As empresas brasileiras captaram cerca de US$ 18,14 bilhões nos últimos 12 meses, mas estão menos protegidas contra o estrago que uma desvalorização forte do real pode fazer em seus balanços. Apesar do aumento das captações, diminuiu o número de contratos de hedge.
Em janeiro de 2003, de acordo com levantamento da consultoria Global Invest, o número de contratos de hedge chegava a 16.449. No mês passado, foram registrados 6.462 contratos.
Hedge cambial é a operação na qual as empresas que têm dívidas a pagar ou créditos a receber tentam se proteger das oscilações de moeda estrangeira. Nesse caso, a empresa vai ao mercado, normalmente via bancos ou corretoras, e fecha contrato no qual fica definido o preço que ela pagará pelo dólar numa data determinada.

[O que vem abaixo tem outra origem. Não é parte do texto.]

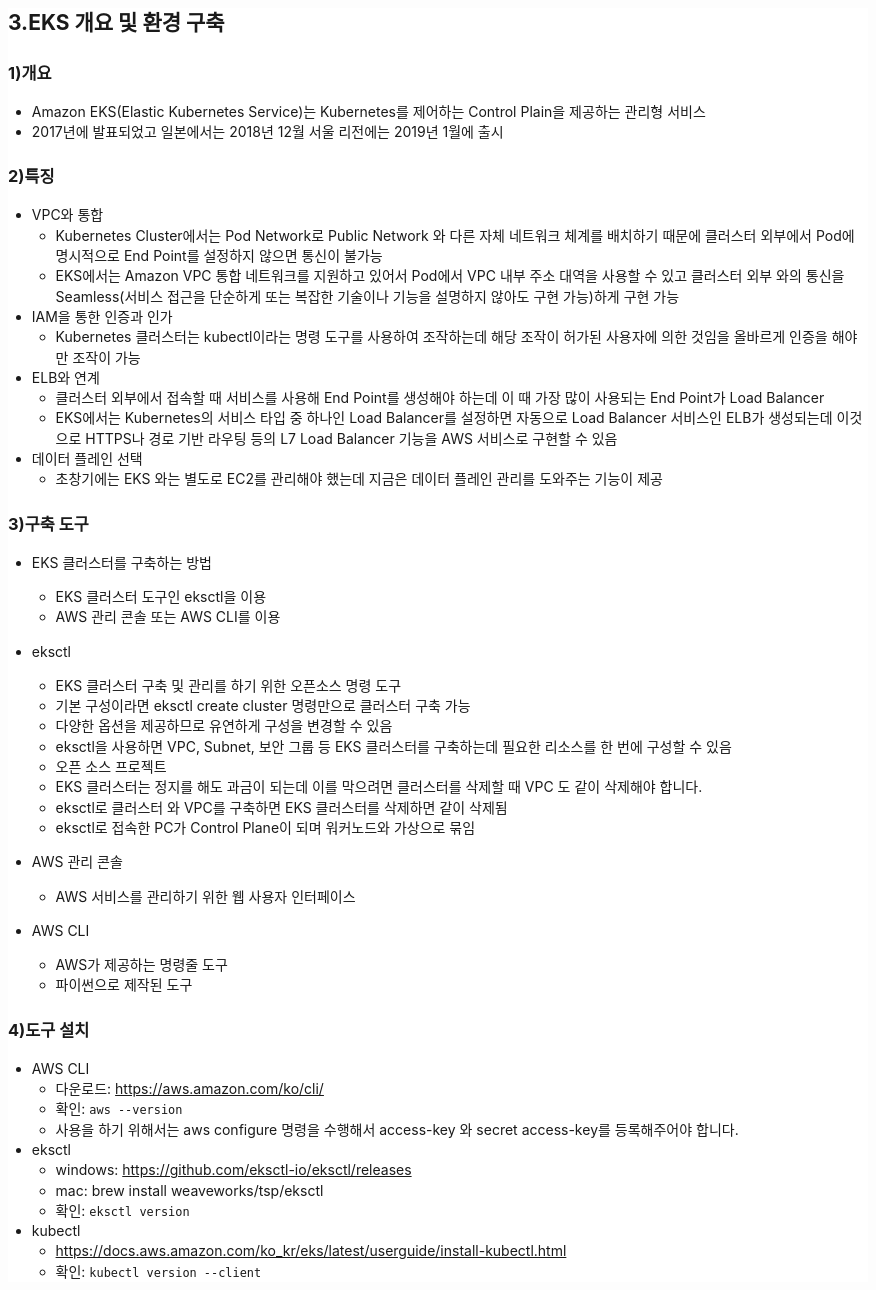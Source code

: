 ## 3.EKS 개요 및 환경 구축
### 1)개요
- Amazon EKS(Elastic Kubernetes Service)는 Kubernetes를 제어하는 Control Plain을 제공하는 관리형 서비스
- 2017년에 발표되었고 일본에서는 2018년 12월 서울 리전에는 2019년 1월에 출시

### 2)특징
- VPC와 통합
  - Kubernetes Cluster에서는 Pod Network로 Public Network 와 다른 자체 네트워크 체계를 배치하기 때문에 클러스터 외부에서 Pod에 명시적으로 End Point를 설정하지 않으면 통신이 불가능
  - EKS에서는 Amazon VPC 통합 네트워크를 지원하고 있어서 Pod에서 VPC 내부 주소 대역을 사용할 수 있고 클러스터 외부 와의 통신을 Seamless(서비스 접근을 단순하게 또는 복잡한 기술이나 기능을 설명하지 않아도 구현 가능)하게 구현 가능
- IAM을 통한 인증과 인가
  - Kubernetes 클러스터는 kubectl이라는 명령 도구를 사용하여 조작하는데 해당 조작이 허가된 사용자에 의한 것임을 올바르게 인증을 해야만 조작이 가능
- ELB와 연계
  - 클러스터 외부에서 접속할 때 서비스를 사용해 End Point를 생성해야 하는데 이 때 가장 많이 사용되는 End Point가 Load Balancer
  - EKS에서는 Kubernetes의 서비스 타입 중 하나인 Load Balancer를 설정하면 자동으로 Load Balancer 서비스인 ELB가 생성되는데 이것으로 HTTPS나 경로 기반 라우팅 등의 L7 Load Balancer 기능을 AWS 서비스로 구현할 수 있음
- 데이터 플레인 선택
  - 초창기에는 EKS 와는 별도로 EC2를 관리해야 했는데 지금은 데이터 플레인 관리를 도와주는 기능이 제공

### 3)구축 도구
- EKS 클러스터를 구축하는 방법
  - EKS 클러스터 도구인 eksctl을 이용
  - AWS 관리 콘솔 또는 AWS CLI를 이용

- eksctl
  - EKS 클러스터 구축 및 관리를 하기 위한 오픈소스 명령 도구
  - 기본 구성이라면 eksctl create cluster 명령만으로 클러스터 구축 가능
  - 다양한 옵션을 제공하므로 유연하게 구성을 변경할 수 있음
  - eksctl을 사용하면 VPC, Subnet, 보안 그룹 등 EKS 클러스터를 구축하는데 필요한 리소스를 한 번에 구성할 수 있음
  - 오픈 소스 프로젝트
  - EKS 클러스터는 정지를 해도 과금이 되는데 이를 막으려면 클러스터를 삭제할 때 VPC 도 같이 삭제해야 합니다.
  - eksctl로 클러스터 와 VPC를 구축하면 EKS 클러스터를 삭제하면 같이 삭제됨
  - eksctl로 접속한 PC가 Control Plane이 되며 워커노드와 가상으로 묶임

- AWS 관리 콘솔
  - AWS 서비스를 관리하기 위한 웹 사용자 인터페이스

- AWS CLI
  - AWS가 제공하는 명령줄 도구
  - 파이썬으로 제작된 도구

### 4)도구 설치
- AWS CLI
  - 다운로드: https://aws.amazon.com/ko/cli/
  - 확인: `aws --version`
  - 사용을 하기 위해서는 aws configure 명령을 수행해서 access-key 와 secret access-key를 등록해주어야 합니다.
- eksctl
  - windows: https://github.com/eksctl-io/eksctl/releases
  - mac: brew install weaveworks/tsp/eksctl
  - 확인: `eksctl version`
- kubectl
  - https://docs.aws.amazon.com/ko_kr/eks/latest/userguide/install-kubectl.html
  - 확인: `kubectl version --client`

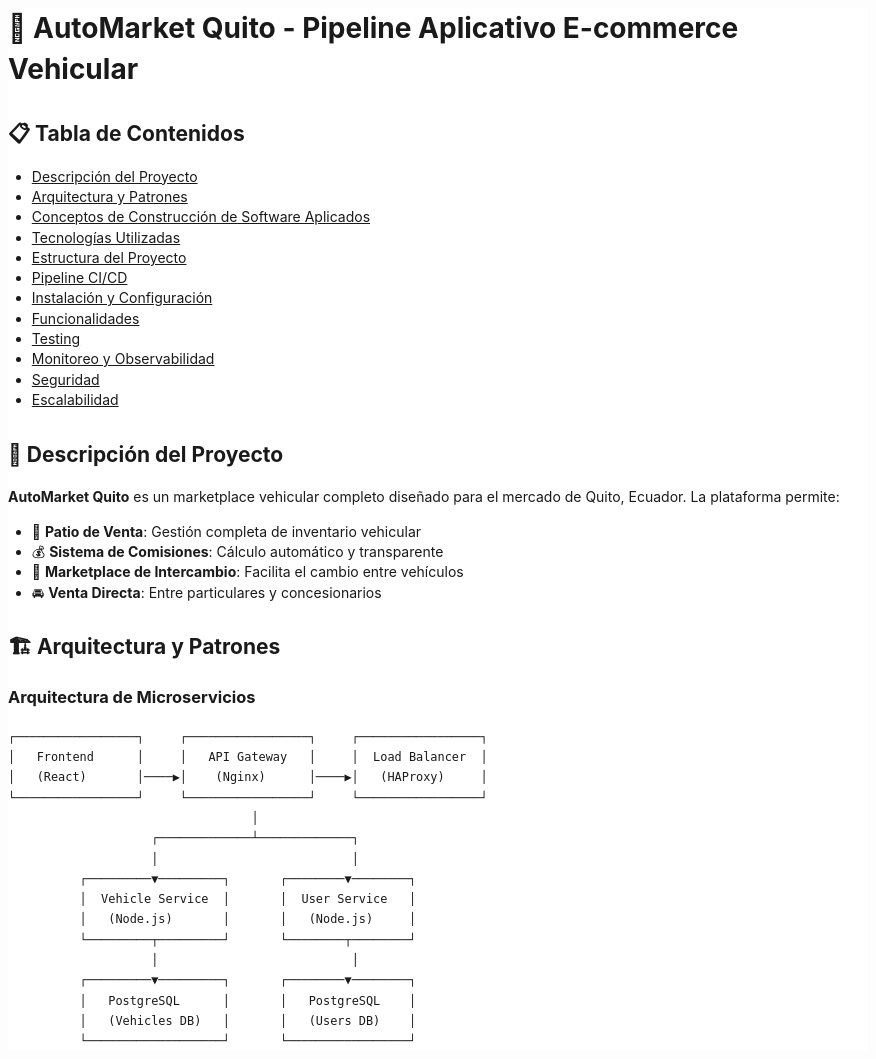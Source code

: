# 🚗 AutoMarket Quito - Pipeline Aplicativo E-commerce Vehicular

## 📋 Tabla de Contenidos
- [Descripción del Proyecto](#descripción-del-proyecto)
- [Arquitectura y Patrones](#arquitectura-y-patrones)
- [Conceptos de Construcción de Software Aplicados](#conceptos-de-construcción-de-software-aplicados)
- [Tecnologías Utilizadas](#tecnologías-utilizadas)
- [Estructura del Proyecto](#estructura-del-proyecto)
- [Pipeline CI/CD](#pipeline-cicd)
- [Instalación y Configuración](#instalación-y-configuración)
- [Funcionalidades](#funcionalidades)
- [Testing](#testing)
- [Monitoreo y Observabilidad](#monitoreo-y-observabilidad)
- [Seguridad](#seguridad)
- [Escalabilidad](#escalabilidad)

## 📌 Descripción del Proyecto

**AutoMarket Quito** es un marketplace vehicular completo diseñado para el mercado de Quito, Ecuador. La plataforma permite:

- 🏪 **Patio de Venta**: Gestión completa de inventario vehicular
- 💰 **Sistema de Comisiones**: Cálculo automático y transparente
- 🔄 **Marketplace de Intercambio**: Facilita el cambio entre vehículos
- 🚘 **Venta Directa**: Entre particulares y concesionarios

## 🏗️ Arquitectura y Patrones

### Arquitectura de Microservicios
```
┌─────────────────┐     ┌─────────────────┐     ┌─────────────────┐
│   Frontend      │     │   API Gateway   │     │  Load Balancer  │
│   (React)       │────▶│    (Nginx)      │────▶│   (HAProxy)     │
└─────────────────┘     └─────────────────┘     └─────────────────┘
                                  │
                    ┌─────────────┴─────────────┐
                    │                           │
          ┌─────────▼─────────┐       ┌────────▼────────┐
          │  Vehicle Service  │       │  User Service   │
          │   (Node.js)       │       │   (Node.js)     │
          └─────────┬─────────┘       └────────┬────────┘
                    │                           │
          ┌─────────▼─────────┐       ┌────────▼────────┐
          │   PostgreSQL      │       │   PostgreSQL    │
          │   (Vehicles DB)   │       │   (Users DB)    │
          └───────────────────┘       └─────────────────┘
```
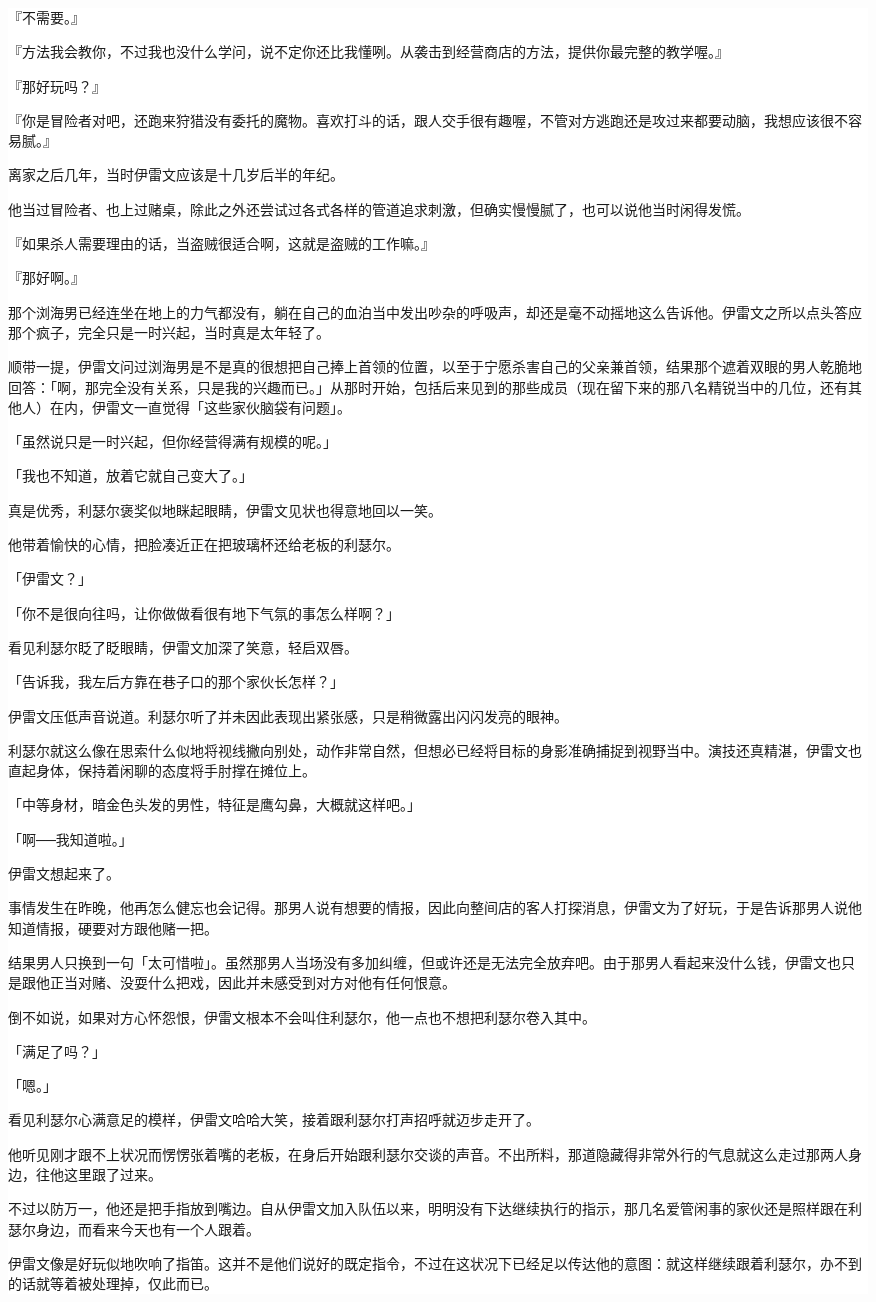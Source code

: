 『不需要。』

『方法我会教你，不过我也没什么学问，说不定你还比我懂咧。从袭击到经营商店的方法，提供你最完整的教学喔。』

『那好玩吗？』

『你是冒险者对吧，还跑来狩猎没有委托的魔物。喜欢打斗的话，跟人交手很有趣喔，不管对方逃跑还是攻过来都要动脑，我想应该很不容易腻。』

离家之后几年，当时伊雷文应该是十几岁后半的年纪。

他当过冒险者、也上过赌桌，除此之外还尝试过各式各样的管道追求刺激，但确实慢慢腻了，也可以说他当时闲得发慌。

『如果杀人需要理由的话，当盗贼很适合啊，这就是盗贼的工作嘛。』

『那好啊。』

那个浏海男已经连坐在地上的力气都没有，躺在自己的血泊当中发出吵杂的呼吸声，却还是毫不动摇地这么告诉他。伊雷文之所以点头答应那个疯子，完全只是一时兴起，当时真是太年轻了。

顺带一提，伊雷文问过浏海男是不是真的很想把自己捧上首领的位置，以至于宁愿杀害自己的父亲兼首领，结果那个遮着双眼的男人乾脆地回答：「啊，那完全没有关系，只是我的兴趣而已。」从那时开始，包括后来见到的那些成员（现在留下来的那八名精锐当中的几位，还有其他人）在内，伊雷文一直觉得「这些家伙脑袋有问题」。

「虽然说只是一时兴起，但你经营得满有规模的呢。」

「我也不知道，放着它就自己变大了。」

真是优秀，利瑟尔褒奖似地眯起眼睛，伊雷文见状也得意地回以一笑。

他带着愉快的心情，把脸凑近正在把玻璃杯还给老板的利瑟尔。

「伊雷文？」

「你不是很向往吗，让你做做看很有地下气氛的事怎么样啊？」

看见利瑟尔眨了眨眼睛，伊雷文加深了笑意，轻启双唇。

「告诉我，我左后方靠在巷子口的那个家伙长怎样？」

伊雷文压低声音说道。利瑟尔听了并未因此表现出紧张感，只是稍微露出闪闪发亮的眼神。

利瑟尔就这么像在思索什么似地将视线撇向别处，动作非常自然，但想必已经将目标的身影准确捕捉到视野当中。演技还真精湛，伊雷文也直起身体，保持着闲聊的态度将手肘撑在摊位上。

「中等身材，暗金色头发的男性，特征是鹰勾鼻，大概就这样吧。」

「啊──我知道啦。」

伊雷文想起来了。

事情发生在昨晚，他再怎么健忘也会记得。那男人说有想要的情报，因此向整间店的客人打探消息，伊雷文为了好玩，于是告诉那男人说他知道情报，硬要对方跟他赌一把。

结果男人只换到一句「太可惜啦」。虽然那男人当场没有多加纠缠，但或许还是无法完全放弃吧。由于那男人看起来没什么钱，伊雷文也只是跟他正当对赌、没耍什么把戏，因此并未感受到对方对他有任何恨意。

倒不如说，如果对方心怀怨恨，伊雷文根本不会叫住利瑟尔，他一点也不想把利瑟尔卷入其中。

「满足了吗？」

「嗯。」

看见利瑟尔心满意足的模样，伊雷文哈哈大笑，接着跟利瑟尔打声招呼就迈步走开了。

他听见刚才跟不上状况而愣愣张着嘴的老板，在身后开始跟利瑟尔交谈的声音。不出所料，那道隐藏得非常外行的气息就这么走过那两人身边，往他这里跟了过来。

不过以防万一，他还是把手指放到嘴边。自从伊雷文加入队伍以来，明明没有下达继续执行的指示，那几名爱管闲事的家伙还是照样跟在利瑟尔身边，而看来今天也有一个人跟着。

伊雷文像是好玩似地吹响了指笛。这并不是他们说好的既定指令，不过在这状况下已经足以传达他的意图：就这样继续跟着利瑟尔，办不到的话就等着被处理掉，仅此而已。
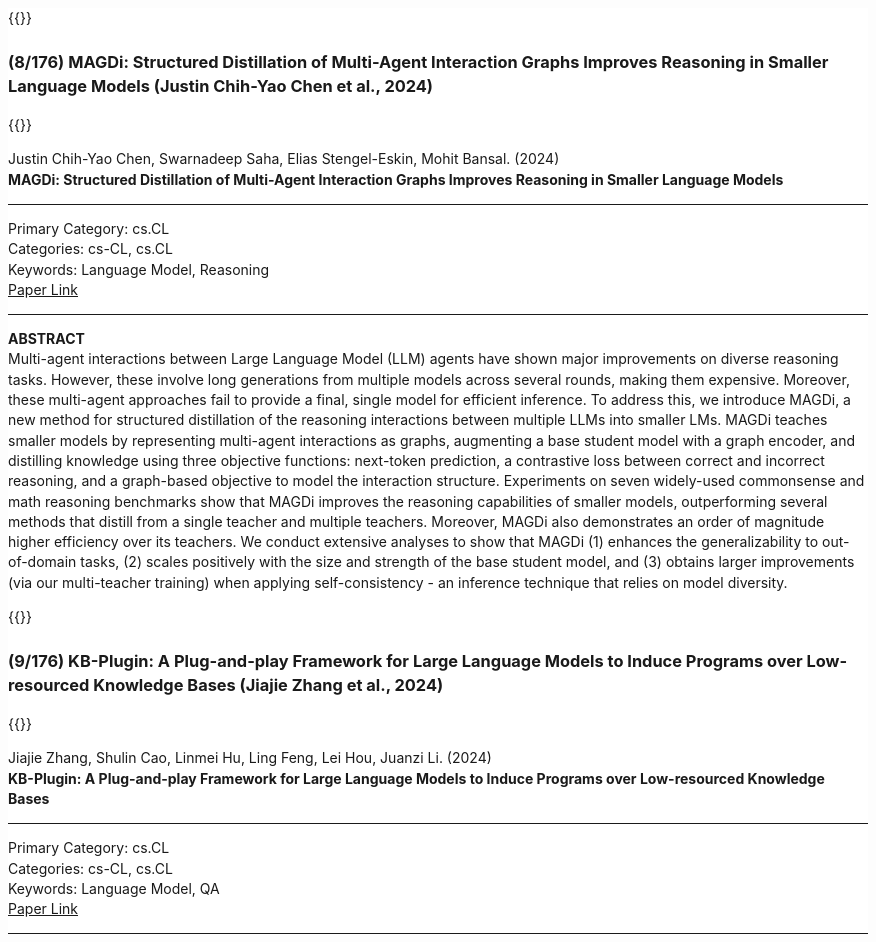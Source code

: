 {{</citation>}}


### (8/176) MAGDi: Structured Distillation of Multi-Agent Interaction Graphs Improves Reasoning in Smaller Language Models (Justin Chih-Yao Chen et al., 2024)

{{<citation>}}

Justin Chih-Yao Chen, Swarnadeep Saha, Elias Stengel-Eskin, Mohit Bansal. (2024)  
**MAGDi: Structured Distillation of Multi-Agent Interaction Graphs Improves Reasoning in Smaller Language Models**  

---
Primary Category: cs.CL  
Categories: cs-CL, cs.CL  
Keywords: Language Model, Reasoning  
[Paper Link](http://arxiv.org/abs/2402.01620v1)  

---


**ABSTRACT**  
Multi-agent interactions between Large Language Model (LLM) agents have shown major improvements on diverse reasoning tasks. However, these involve long generations from multiple models across several rounds, making them expensive. Moreover, these multi-agent approaches fail to provide a final, single model for efficient inference. To address this, we introduce MAGDi, a new method for structured distillation of the reasoning interactions between multiple LLMs into smaller LMs. MAGDi teaches smaller models by representing multi-agent interactions as graphs, augmenting a base student model with a graph encoder, and distilling knowledge using three objective functions: next-token prediction, a contrastive loss between correct and incorrect reasoning, and a graph-based objective to model the interaction structure. Experiments on seven widely-used commonsense and math reasoning benchmarks show that MAGDi improves the reasoning capabilities of smaller models, outperforming several methods that distill from a single teacher and multiple teachers. Moreover, MAGDi also demonstrates an order of magnitude higher efficiency over its teachers. We conduct extensive analyses to show that MAGDi (1) enhances the generalizability to out-of-domain tasks, (2) scales positively with the size and strength of the base student model, and (3) obtains larger improvements (via our multi-teacher training) when applying self-consistency - an inference technique that relies on model diversity.

{{</citation>}}


### (9/176) KB-Plugin: A Plug-and-play Framework for Large Language Models to Induce Programs over Low-resourced Knowledge Bases (Jiajie Zhang et al., 2024)

{{<citation>}}

Jiajie Zhang, Shulin Cao, Linmei Hu, Ling Feng, Lei Hou, Juanzi Li. (2024)  
**KB-Plugin: A Plug-and-play Framework for Large Language Models to Induce Programs over Low-resourced Knowledge Bases**  

---
Primary Category: cs.CL  
Categories: cs-CL, cs.CL  
Keywords: Language Model, QA  
[Paper Link](http://arxiv.org/abs/2402.01619v1)  

---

Os preços de contratos de hedge são determinados a partir das taxas de juros (Selic) e da taxa projetada pelo cupom cambial.
Assim, na sexta-feira, uma empresa que tivesse uma dívida de US$ 1 bilhão com vencimento em um ano e quisesse fazer contrato de hedge pagaria um custo de 12,71%, que era a diferença entre a cotação do dólar no dia (R$ 2,94) e a aposta no mercado de quanto estaria em 6 de fevereiro de 2005 (R$ 3,27).
Ou seja, se o dólar estiver acima de R$ 3,27, a empresa ''ganha'' porque tem assegurado que o comprará a esse valor. Se estiver abaixo, ela "perde".
Como no ano passado o dólar se desvalorizou 18,1% diante do real, muitas companhias que fizeram hedge sofreram perdas. Foi o que ocorreu, por exemplo, com a AmBev no segundo trimestre de 2003. A cervejaria, que depende de insumos importados, fizera hedge com taxa de R$ 3,31, mas a taxa média do câmbio no período não superou os R$ 2,99.
No primeiro semestre de 2003, o prazo médio para o vencimento das captações feitas pelas empresas brasileiras não superava o 1,3 ano. No segundo semestre, ampliou-se para 4,1 anos. Quanto maior o prazo do vencimento, menores os riscos de as empresas serem afetadas por períodos de turbulências, como os de 2002.
Um dos riscos, segundo o economista Paulo Cintra, da Global Invest, é que a carga de vencimentos da empresas no curto prazo ainda é substancial: no ano passado, os vencimentos privados somavam US$ 23 bilhões. Este ano, passaram a US$ 35 bilhões.
"Por enquanto, as captações que estão vencendo estão sendo roladas sem traumas. Se o cenário mudar, essas empresas serão obrigadas a comprar dólares e a cotação estará pressionada", diz Cintra.